> _Task input_:

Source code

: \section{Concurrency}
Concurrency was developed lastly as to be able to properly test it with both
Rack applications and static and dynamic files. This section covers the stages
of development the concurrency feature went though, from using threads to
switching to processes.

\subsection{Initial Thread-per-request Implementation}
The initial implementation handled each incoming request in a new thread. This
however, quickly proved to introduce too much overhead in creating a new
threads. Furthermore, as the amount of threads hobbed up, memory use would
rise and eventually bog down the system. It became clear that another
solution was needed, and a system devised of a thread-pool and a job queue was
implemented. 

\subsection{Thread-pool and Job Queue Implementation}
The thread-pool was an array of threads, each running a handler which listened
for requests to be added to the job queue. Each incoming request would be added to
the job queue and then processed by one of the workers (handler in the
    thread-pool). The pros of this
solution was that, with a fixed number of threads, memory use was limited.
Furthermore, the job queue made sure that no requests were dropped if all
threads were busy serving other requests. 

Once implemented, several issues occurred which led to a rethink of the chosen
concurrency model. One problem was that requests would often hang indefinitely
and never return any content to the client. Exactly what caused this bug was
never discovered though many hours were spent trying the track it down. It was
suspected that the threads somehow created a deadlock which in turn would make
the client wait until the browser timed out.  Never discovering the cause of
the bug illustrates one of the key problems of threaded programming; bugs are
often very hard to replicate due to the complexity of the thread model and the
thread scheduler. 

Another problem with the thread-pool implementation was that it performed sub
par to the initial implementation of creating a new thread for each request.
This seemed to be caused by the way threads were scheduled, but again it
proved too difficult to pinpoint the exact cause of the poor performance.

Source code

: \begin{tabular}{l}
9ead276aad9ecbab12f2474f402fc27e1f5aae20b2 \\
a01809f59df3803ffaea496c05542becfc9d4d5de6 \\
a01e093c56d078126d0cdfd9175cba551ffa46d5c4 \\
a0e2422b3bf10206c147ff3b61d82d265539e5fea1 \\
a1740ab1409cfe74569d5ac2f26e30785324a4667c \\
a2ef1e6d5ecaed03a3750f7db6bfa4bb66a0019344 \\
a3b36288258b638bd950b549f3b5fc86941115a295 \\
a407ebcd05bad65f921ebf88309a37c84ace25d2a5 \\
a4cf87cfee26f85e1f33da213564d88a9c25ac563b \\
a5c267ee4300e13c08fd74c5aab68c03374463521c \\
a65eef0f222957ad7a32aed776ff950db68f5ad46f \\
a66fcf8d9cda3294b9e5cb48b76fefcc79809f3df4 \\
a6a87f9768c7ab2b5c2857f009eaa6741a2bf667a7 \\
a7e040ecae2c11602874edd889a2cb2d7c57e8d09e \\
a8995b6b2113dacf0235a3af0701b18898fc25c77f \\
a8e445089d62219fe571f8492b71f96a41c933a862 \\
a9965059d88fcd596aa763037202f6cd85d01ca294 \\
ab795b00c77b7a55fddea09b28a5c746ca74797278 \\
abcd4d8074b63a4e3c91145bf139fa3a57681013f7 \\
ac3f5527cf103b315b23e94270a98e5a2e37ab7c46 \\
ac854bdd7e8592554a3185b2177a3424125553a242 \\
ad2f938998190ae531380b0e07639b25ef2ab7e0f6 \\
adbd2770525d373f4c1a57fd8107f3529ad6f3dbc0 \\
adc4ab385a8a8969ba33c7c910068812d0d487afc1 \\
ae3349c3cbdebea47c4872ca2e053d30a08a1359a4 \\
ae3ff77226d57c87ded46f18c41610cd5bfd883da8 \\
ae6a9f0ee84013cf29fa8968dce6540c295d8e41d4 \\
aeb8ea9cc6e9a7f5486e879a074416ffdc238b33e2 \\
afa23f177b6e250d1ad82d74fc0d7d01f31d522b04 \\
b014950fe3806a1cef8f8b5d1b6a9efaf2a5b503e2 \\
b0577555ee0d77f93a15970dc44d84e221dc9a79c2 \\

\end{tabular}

> _Task to carry out_: All of the entries should be written out again exactly.

> _Solution to the problem_:
Source code

: \section{Concurrency}
Concurrency was developed lastly as to be able to properly test it with both
Rack applications and static and dynamic files. This section covers the stages
of development the concurrency feature went though, from using threads to
switching to processes.

\subsection{Initial Thread-per-request Implementation}
The initial implementation handled each incoming request in a new thread. This
however, quickly proved to introduce too much overhead in creating a new
threads. Furthermore, as the amount of threads hobbed up, memory use would
rise and eventually bog down the system. It became clear that another
solution was needed, and a system devised of a thread-pool and a job queue was
implemented. 

\subsection{Thread-pool and Job Queue Implementation}
The thread-pool was an array of threads, each running a handler which listened
for requests to be added to the job queue. Each incoming request would be added to
the job queue and then processed by one of the workers (handler in the
    thread-pool). The pros of this
solution was that, with a fixed number of threads, memory use was limited.
Furthermore, the job queue made sure that no requests were dropped if all
threads were busy serving other requests. 

Once implemented, several issues occurred which led to a rethink of the chosen
concurrency model. One problem was that requests would often hang indefinitely
and never return any content to the client. Exactly what caused this bug was
never discovered though many hours were spent trying the track it down. It was
suspected that the threads somehow created a deadlock which in turn would make
the client wait until the browser timed out.  Never discovering the cause of
the bug illustrates one of the key problems of threaded programming; bugs are
often very hard to replicate due to the complexity of the thread model and the
thread scheduler. 

Another problem with the thread-pool implementation was that it performed sub
par to the initial implementation of creating a new thread for each request.
This seemed to be caused by the way threads were scheduled, but again it
proved too difficult to pinpoint the exact cause of the poor performance.

Source code

: \begin{tabular}{l}
9ead276aad9ecbab12f2474f402fc27e1f5aae20b2 \\
a01809f59df3803ffaea496c05542becfc9d4d5de6 \\
a01e093c56d078126d0cdfd9175cba551ffa46d5c4 \\
a0e2422b3bf10206c147ff3b61d82d265539e5fea1 \\
a1740ab1409cfe74569d5ac2f26e30785324a4667c \\
a2ef1e6d5ecaed03a3750f7db6bfa4bb66a0019344 \\
a3b36288258b638bd950b549f3b5fc86941115a295 \\
a407ebcd05bad65f921ebf88309a37c84ace25d2a5 \\
a4cf87cfee26f85e1f33da213564d88a9c25ac563b \\
a5c267ee4300e13c08fd74c5aab68c03374463521c \\
a65eef0f222957ad7a32aed776ff950db68f5ad46f \\
a66fcf8d9cda3294b9e5cb48b76fefcc79809f3df4 \\
a6a87f9768c7ab2b5c2857f009eaa6741a2bf667a7 \\
a7e040ecae2c11602874edd889a2cb2d7c57e8d09e \\
a8995b6b2113dacf0235a3af0701b18898fc25c77f \\
a8e445089d62219fe571f8492b71f96a41c933a862 \\
a9965059d88fcd596aa763037202f6cd85d01ca294 \\
ab795b00c77b7a55fddea09b28a5c746ca74797278 \\
abcd4d8074b63a4e3c91145bf139fa3a57681013f7 \\
ac3f5527cf103b315b23e94270a98e5a2e37ab7c46 \\
ac854bdd7e8592554a3185b2177a3424125553a242 \\
ad2f938998190ae531380b0e07639b25ef2ab7e0f6 \\
adbd2770525d373f4c1a57fd8107f3529ad6f3dbc0 \\
adc4ab385a8a8969ba33c7c910068812d0d487afc1 \\
ae3349c3cbdebea47c4872ca2e053d30a08a1359a4 \\
ae3ff77226d57c87ded46f18c41610cd5bfd883da8 \\
ae6a9f0ee84013cf29fa8968dce6540c295d8e41d4 \\
aeb8ea9cc6e9a7f5486e879a074416ffdc238b33e2 \\
afa23f177b6e250d1ad82d74fc0d7d01f31d522b04 \\
b014950fe3806a1cef8f8b5d1b6a9efaf2a5b503e2 \\
b0577555ee0d77f93a15970dc44d84e221dc9a79c2 \\

\end{tabular}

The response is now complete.